Today Coldplay will sell records, but they haven’t mattered to the culture for a long time.
There’s no urgency or excitement when it comes to Coldplay, yet they remain one of the biggest bands in the world. A song hits just often enough to remind you they are there, but for the most part they are built on legacy now. It’s not completely unlike U2 who enjoy top-tier status as well but mostly based on previous incarnations – however they continue to pack stadiums and sell albums. We all complained when we got the last U2 album for free, yet they had the third highest grossing tour of the summer.
Certainly A Head Full Of Dreams will have its moments, but its release has played out in public more as a vessel to continue a career than anything packing emotional power.
This is way more about the public perception of Coldplay than it is the band’s actual output. I’m sure A Head Full Of Dreams is an alright record which has a song you like dancing to on it and a song that’s atmospheric and vaguely sentimental enough to remind you of whatever person or thing you want to attach it to – they are good for one of each every once in a while. But will they stick? Has anything stuck for the past couple years? Do you hear “Every Teardrop Is A Waterfall” and say “crank it up” or ever reach for “Magic” when you need to sink into a song?
It’s an amazing thing for a band to be so successful, play the biggest stage in music, drop a chart-topping album and still be ho-hum to a large sector of the population. Not that this is anything new though for Coldplay, which makes their staying power even more impressive.
During a video game session, Paul Rudd teases Seth Rogen in the 2005 movie “The 40 Year Old Virgin”.
“You know how I know you’re gay?” asks Rudd.
“How?” Rogen responds.
“You like Coldplay” answers Rudd.
Somehow in ten years we’ve realized as a society that “gay” is not an insult, but for many liking Coldplay still is.
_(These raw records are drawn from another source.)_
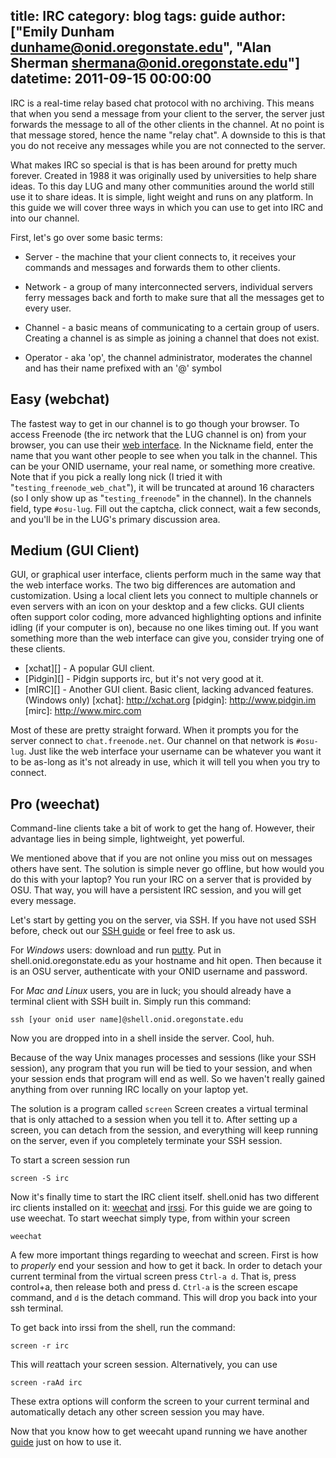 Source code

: title: IRC
category: blog
tags: guide
author: ["Emily Dunham <dunhame@onid.oregonstate.edu>", "Alan Sherman <shermana@onid.oregonstate.edu>"]
datetime: 2011-09-15 00:00:00
---

IRC is a real-time relay based chat protocol with no archiving. This means that
when you send a message from your client to the server, the server just
forwards the message to all of the other clients in the channel. At no point is
that message stored, hence the name "relay chat". A downside to this is that
you do not receive any messages while you are not connected to the server.

What makes IRC so special is that is has been around for pretty much forever.
Created in 1988 it was originally used by universities to help share ideas. To
this day LUG and many other communities around the world still use it to share
ideas. It is simple, light weight and runs on any platform. In this guide we
will cover three ways in which you can use to get into IRC and into our
channel.

[irc]: http://en.wikipedia.org/wiki/IRC

First, let's go over some basic terms:

-   Server - the machine that your client connects to, it receives your
    commands and messages and forwards them to other clients.

-   Network - a group of many interconnected servers, individual servers ferry
    messages back and forth to make sure that all the messages get to every
user.

-   Channel - a basic means of communicating to a certain group of users.
    Creating a channel is as simple as joining a channel that does not exist.

+   Operator - aka 'op', the channel administrator, moderates the channel and
has their name prefixed with an '@' symbol

Easy (webchat)
--------------

The fastest way to get in our channel is to go though your browser. To access
Freenode (the irc network that the LUG channel is on) from your browser, you
can use their [web interface][freenodeweb]. In the Nickname field, enter the
name that you want other people to see when you talk in the channel. This can
be your ONID username, your real name, or something more creative. Note that if
you pick a really long nick (I tried it with "`testing_freenode_web_chat`"), it
will be truncated at around 16 characters (so I only show up as
"`testing_freenode`" in the channel). In the channels field, type `#osu-lug`.
Fill out the captcha, click connect, wait a few seconds, and you'll be in the
LUG's primary discussion area.

[freenodeweb]: http://webchat.freenode.net/

Medium (GUI Client)
-------------------

GUI, or graphical user interface, clients perform much in the same way that the
web interface works. The two big differences are automation and customization.
Using a local client lets you connect to multiple channels or even servers with
an icon on your desktop and a few clicks. GUI clients often support color
coding,  more advanced highlighting options and infinite idling (if your
computer is on), because no one likes timing out. If you want something more
than the web interface can give you, consider trying one of these clients.

-   [xchat][] - A popular GUI client.
-   [Pidgin][] - Pidgin supports irc, but it's not very good at it.
-   [mIRC][] - Another GUI client. Basic client, lacking advanced features. (Windows only)
[xchat]: http://xchat.org
[pidgin]: http://www.pidgin.im
[mirc]: http://www.mirc.com

Most of these are pretty straight forward. When it prompts you for the server
connect to `chat.freenode.net`. Our channel on that network is `#osu-lug`. Just
like the web interface your username can be whatever you want it to be as-long
as it's not already in use, which it will tell you when you try to connect.

Pro (weechat)
-----------

Command-line clients take a bit of work to get the hang of.
However, their advantage lies in being simple, lightweight, yet powerful.

We mentioned above that if you are not online you miss out on messages others
have sent. The solution is simple never go offline, but how would you do this
with your laptop? You run your IRC on a server that is provided by OSU. That
way, you will have a persistent IRC session, and you will get every message.

Let's start by getting you on the server, via SSH.  If you have not used SSH
before, check out our [SSH guide][ssh] or feel free to ask us.

For *Windows* users: download and run [putty][putty]. Put in
shell.onid.oregonstate.edu as your hostname and hit open. Then because it is an
OSU server, authenticate with your ONID username and password.

For *Mac and Linux* users, you are in luck; you should already have a terminal
client with SSH built in. Simply run this command:

	ssh [your onid user name]@shell.onid.oregonstate.edu

Now you are dropped into in a shell inside the server. Cool, huh.

Because of the way Unix manages processes and sessions (like your SSH session),
any program that you run will be tied to your session, and when your session
ends that program will end as well. So we haven't really gained anything from
over running IRC locally on your laptop yet.

The solution is a program called `screen` Screen creates a virtual terminal
that is only attached to a session when you tell it to. After setting up a
screen, you can detach from the session, and everything will keep running on
the server, even if you completely terminate your SSH session.

To start a screen session run

	screen -S irc

Now it's finally time to start the IRC client itself. shell.onid has two
different irc clients installed on it: [weechat][weechat] and [irssi][irssi].
For this guide we are going to use weechat. To start weechat simply type, from
within your screen

	weechat

A few more important things regarding to weechat and screen. First is how to
*properly* end your session and how to get it back. In order to detach your
current terminal from the virtual screen press `Ctrl-a d`. That is, press
control+a, then release both and press d. `Ctrl-a` is the screen escape
command, and `d` is the detach command. This will drop you back into your ssh
terminal.

To get back into irssi from the shell, run the command:

	screen -r irc

This will *re*attach your screen session. Alternatively, you can use

    screen -raAd irc

These extra options will conform the screen to your current terminal and
automatically detach any other screen session you may have.

Now that you know how to get weecaht upand running we have another
[guide][guide] just on how to use it.

[putty]:http://the.earth.li/~sgtatham/putty/latest/x86/putty.exe
[ssh]:http://lug.oregonstate.edu/blog/ssh/
[irssi]: http://www.irssi.org
[weechat]: http://www.weechat.org
[guide]: somewhere
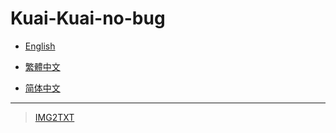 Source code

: # Kuai-Kuai-no-bug

- [English](README-EN.md)

- [繁體中文](README-ZH-TW.md)

- [简体中文](README-ZH-CN.md)
 
_______

> [IMG2TXT](https://www.degraeve.com/img2txt.php) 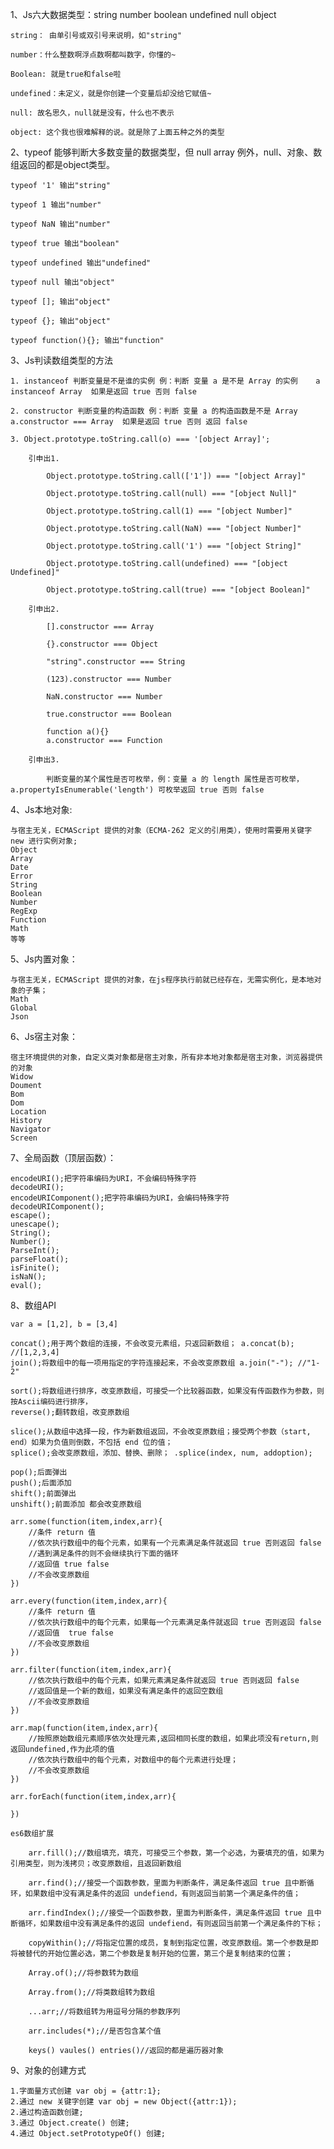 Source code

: 1、Js六大数据类型：string number boolean undefined null object

    string： 由单引号或双引号来说明，如"string"

    number：什么整数啊浮点数啊都叫数字，你懂的~

    Boolean: 就是true和false啦

    undefined：未定义，就是你创建一个变量后却没给它赋值~

    null: 故名思久，null就是没有，什么也不表示

    object: 这个我也很难解释的说。就是除了上面五种之外的类型

2、typeof 能够判断大多数变量的数据类型，但 null array 例外，null、对象、数组返回的都是object类型。

    typeof '1' 输出"string"
    
    typeof 1 输出"number"
    
    typeof NaN 输出"number"
    
    typeof true 输出"boolean" 
    
    typeof undefined 输出"undefined"
    
    typeof null 输出"object"
    
    typeof []; 输出"object"
    
    typeof {}; 输出"object"
    
    typeof function(){}; 输出"function"
 
 3、Js判读数组类型的方法
 
    1. instanceof 判断变量是不是谁的实例 例：判断 变量 a 是不是 Array 的实例    a instanceof Array  如果是返回 true 否则 false
    
    2. constructor 判断变量的构造函数 例：判断 变量 a 的构造函数是不是 Array   a.constructor === Array  如果是返回 true 否则 返回 false
    
    3. Object.prototype.toString.call(o) === '[object Array]';
    
        引申出1.

            Object.prototype.toString.call(['1']) === "[object Array]"

            Object.prototype.toString.call(null) === "[object Null]"

            Object.prototype.toString.call(1) === "[object Number]"

            Object.prototype.toString.call(NaN) === "[object Number]"

            Object.prototype.toString.call('1') === "[object String]"

            Object.prototype.toString.call(undefined) === "[object Undefined]"

            Object.prototype.toString.call(true) === "[object Boolean]"
    
        引申出2.

            [].constructor === Array

            {}.constructor === Object

            "string".constructor === String

            (123).constructor === Number

            NaN.constructor === Number

            true.constructor === Boolean

            function a(){}
            a.constructor === Function
            
        引申出3.
         
            判断变量的某个属性是否可枚举，例：变量 a 的 length 属性是否可枚举，a.propertyIsEnumerable('length') 可枚举返回 true 否则 false

4、Js本地对象:
    
    与宿主无关，ECMAScript 提供的对象（ECMA-262 定义的引用类），使用时需要用关键字 new 进行实例对象;
    Object
    Array
    Date
    Error
    String 
    Boolean
    Number
    RegExp
    Function
    Math
    等等

5、Js内置对象：

    与宿主无关，ECMAScript 提供的对象，在js程序执行前就已经存在，无需实例化，是本地对象的子集；
    Math
    Global
    Json
    
6、Js宿主对象：

    宿主环境提供的对象，自定义类对象都是宿主对象，所有非本地对象都是宿主对象，浏览器提供的对象 
    Widow
    Doument
    Bom
    Dom
    Location
    History
    Navigator
    Screen
   
7、全局函数（顶层函数）：
    
    encodeURI();把字符串编码为URI，不会编码特殊字符
    decodeURI();
    encodeURIComponent();把字符串编码为URI，会编码特殊字符
    decodeURIComponent();
    escape();
    unescape();
    String();
    Number();
    ParseInt();
    parseFloat();
    isFinite();
    isNaN();
    eval();

8、数组API

    var a = [1,2], b = [3,4]

    concat();用于两个数组的连接，不会改变元素组，只返回新数组； a.concat(b); //[1,2,3,4]
    join();将数组中的每一项用指定的字符连接起来，不会改变原数组 a.join("-"); //"1-2"

    sort();将数组进行排序，改变原数组，可接受一个比较器函数，如果没有传函数作为参数，则按Ascii编码进行排序，
    reverse();翻转数组，改变原数组

    slice();从数组中选择一段，作为新数组返回，不会改变原数组；接受两个参数（start, end）如果为负值则倒数，不包括 end 位的值；
    splice();会改变原数组，添加、替换、删除； .splice(index, num, addoption);

    pop();后面弹出
    push();后面添加
    shift();前面弹出
    unshift();前面添加 都会改变原数组

    arr.some(function(item,index,arr){
        //条件 return 值
        //依次执行数组中的每个元素，如果有一个元素满足条件就返回 true 否则返回 false
        //遇到满足条件的则不会继续执行下面的循环
        //返回值 true false
        //不会改变原数组
    })

    arr.every(function(item,index,arr){
        //条件 return 值
        //依次执行数组中的每个元素，如果每一个元素满足条件就返回 true 否则返回 false
        //返回值  true false
        //不会改变原数组
    })

    arr.filter(function(item,index,arr){
        //依次执行数组中的每个元素，如果元素满足条件就返回 true 否则返回 false
        //返回值是一个新的数组，如果没有满足条件的返回空数组
        //不会改变原数组
    })

    arr.map(function(item,index,arr){
        //按照原始数组元素顺序依次处理元素,返回相同长度的数组，如果此项没有return,则返回undefined,作为此项的值
        //依次执行数组中的每个元素，对数组中的每个元素进行处理；
        //不会改变原数组
    })

    arr.forEach(function(item,index,arr){

    })
    
    es6数组扩展
    
        arr.fill();//数组填充，填充，可接受三个参数，第一个必选，为要填充的值，如果为引用类型，则为浅拷贝；改变原数组，且返回新数组
        
        arr.find();//接受一个函数参数，里面为判断条件，满足条件返回 true 且中断循环，如果数组中没有满足条件的返回 undefiend，有则返回当前第一个满足条件的值；
        
        arr.findIndex();//接受一个函数参数，里面为判断条件，满足条件返回 true 且中断循环，如果数组中没有满足条件的返回 undefiend，有则返回当前第一个满足条件的下标；
        
        copyWithin();//将指定位置的成员，复制到指定位置，改变原数组。第一个参数是即将被替代的开始位置必选，第二个参数是复制开始的位置，第三个是复制结束的位置；
        
        Array.of();//将参数转为数组
        
        Array.from();//将类数组转为数组
        
        ...arr;//将数组转为用逗号分隔的参数序列
        
        arr.includes(*);//是否包含某个值
        
        keys() vaules() entries()//返回的都是遍历器对象
        
9、对象的创建方式

    1.字面量方式创建 var obj = {attr:1};
    2.通过 new 关键字创建 var obj = new Object({attr:1});
    2.通过构造函数创建;
    3.通过 Object.create() 创建;
    4.通过 Object.setPrototypeOf() 创建;
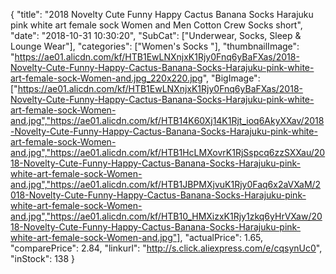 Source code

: {
	"title": "2018 Novelty Cute Funny Happy Cactus Banana Socks Harajuku pink white art female sock Women and Men Cotton Crew Socks short",
	"date": "2018-10-31 10:30:20",
	"SubCat": ["Underwear, Socks, Sleep & Lounge Wear"],
	"categories": ["Women's Socks "],
	"thumbnailImage": "https://ae01.alicdn.com/kf/HTB1EwLNXnjxK1Rjy0Fnq6yBaFXas/2018-Novelty-Cute-Funny-Happy-Cactus-Banana-Socks-Harajuku-pink-white-art-female-sock-Women-and.jpg_220x220.jpg",
	"BigImage": ["https://ae01.alicdn.com/kf/HTB1EwLNXnjxK1Rjy0Fnq6yBaFXas/2018-Novelty-Cute-Funny-Happy-Cactus-Banana-Socks-Harajuku-pink-white-art-female-sock-Women-and.jpg","https://ae01.alicdn.com/kf/HTB14K60Xj14K1Rjt_ioq6AkyXXav/2018-Novelty-Cute-Funny-Happy-Cactus-Banana-Socks-Harajuku-pink-white-art-female-sock-Women-and.jpg","https://ae01.alicdn.com/kf/HTB1HcLMXovrK1RjSspcq6zzSXXau/2018-Novelty-Cute-Funny-Happy-Cactus-Banana-Socks-Harajuku-pink-white-art-female-sock-Women-and.jpg","https://ae01.alicdn.com/kf/HTB1JBPMXjvuK1Rjy0Faq6x2aVXaM/2018-Novelty-Cute-Funny-Happy-Cactus-Banana-Socks-Harajuku-pink-white-art-female-sock-Women-and.jpg","https://ae01.alicdn.com/kf/HTB10_HMXizxK1Rjy1zkq6yHrVXaw/2018-Novelty-Cute-Funny-Happy-Cactus-Banana-Socks-Harajuku-pink-white-art-female-sock-Women-and.jpg"],
	"actualPrice": 1.65,
	"comparePrice": 2.84,
	"linkurl": "http://s.click.aliexpress.com/e/cqsynUc0",
	"inStock": 138
}

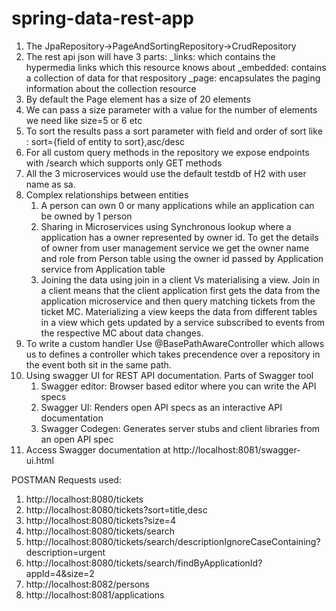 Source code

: # spring-data-rest-app

1.  The JpaRepository->PageAndSortingRepository->CrudRepository
3.  The rest api json will have 3 parts: _links: which contains the hypermedia links which this resource knows about _embedded: contains
    a collection of data for that respository _page: encapsulates the paging information about the collection resource
2.  By default the Page element has a size of 20 elements
3.  We can pass a size parameter with a value for the number of elements we need like size=5 or 6 etc
4.  To sort the results pass a sort parameter with field and order of sort like : sort={field of entity to sort},asc/desc
5.  For all custom query methods in the repository we expose endpoints with /search which supports only GET methods
6.  All the 3 microservices would use the default testdb of H2 with user name as sa.
7.  Complex relationships between entities
    1.  A person can own 0 or many applications while an application can be owned by 1 person
    2.  Sharing in Microservices using Synchronous lookup where a application has a owner represented by owner id. To get the details of owner from user management service we get the owner name and role from Person table using the owner id passed by Application service from Application table
    3.  Joining the data using join in a client Vs materialising a view. Join in a client means that the client application first gets the data    from the application microservice and then query matching tickets from the ticket MC. Materializing a view keeps the data from             different tables in a view which gets updated by a service subscribed to events from the respective MC about data changes.
8. To write a custom handler
    Use @BasePathAwareController which allows us to defines a controller which takes precendence over a repository in the event both sit in the same path.
9. Using swagger UI for REST API documentation. Parts of Swagger tool
    1.  Swagger editor: Browser based editor where you can write the API specs
    2.  Swagger UI: Renders open API specs as an interactive API documentation
    3.  Swagger Codegen: Generates server stubs and client libraries from an open API spec
10. Access Swagger documentation at http://localhost:8081/swagger-ui.html


POSTMAN Requests used:
1.	http://localhost:8080/tickets
2.	http://localhost:8080/tickets?sort=title,desc
3.	http://localhost:8080/tickets?size=4
4.	http://localhost:8080/tickets/search
5.	http://localhost:8080/tickets/search/descriptionIgnoreCaseContaining?description=urgent
6.	http://localhost:8080/tickets/search/findByApplicationId?appId=4&size=2
7.	http://localhost:8082/persons
8.	http://localhost:8081/applications

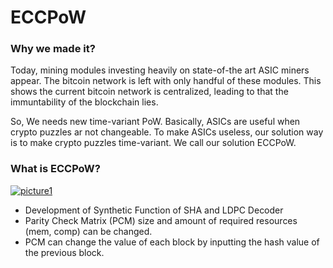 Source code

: # ECCPoW

### Why we made it?

Today, mining modules investing heavily on state-of-the art ASIC miners appear. The bitcoin network is left with only handful of these modules. This shows the current bitcoin network is centralized, leading to that the immuntability of the blockchain lies.

So, We needs new time-variant PoW. Basically, ASICs are useful when crypto puzzles ar not changeable. To make ASICs useless, our solution way is to make crypto puzzles time-variant. We call our solution ECCPoW.

### What is ECCPoW?

[![picture1](https://user-images.githubusercontent.com/25213941/57541109-3f3a2600-7389-11e9-9bf4-5170ded0eeaa.jpg)](https://user-images.githubusercontent.com/25213941/57541109-3f3a2600-7389-11e9-9bf4-5170ded0eeaa.jpg)

* Development of Synthetic Function of SHA and LDPC Decoder
* Parity Check Matrix (PCM) size and amount of required resources (mem, comp) can be changed.
* PCM can change the value of each block by inputting the hash value of the previous block.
Also out this week is the grimey and hook-heavy When It’s Dark Out from G-Eazy. Building off the strength on last year’s These Things Happen, the Oakland rapper is back with a more impressive effort and guest spots from Big Sean and playful voice of Bebe Rexha. Plus there’s new music today from Rick Ross, the still smooth Babyface, and an expansive reissue of The River from Bruce Springsteen.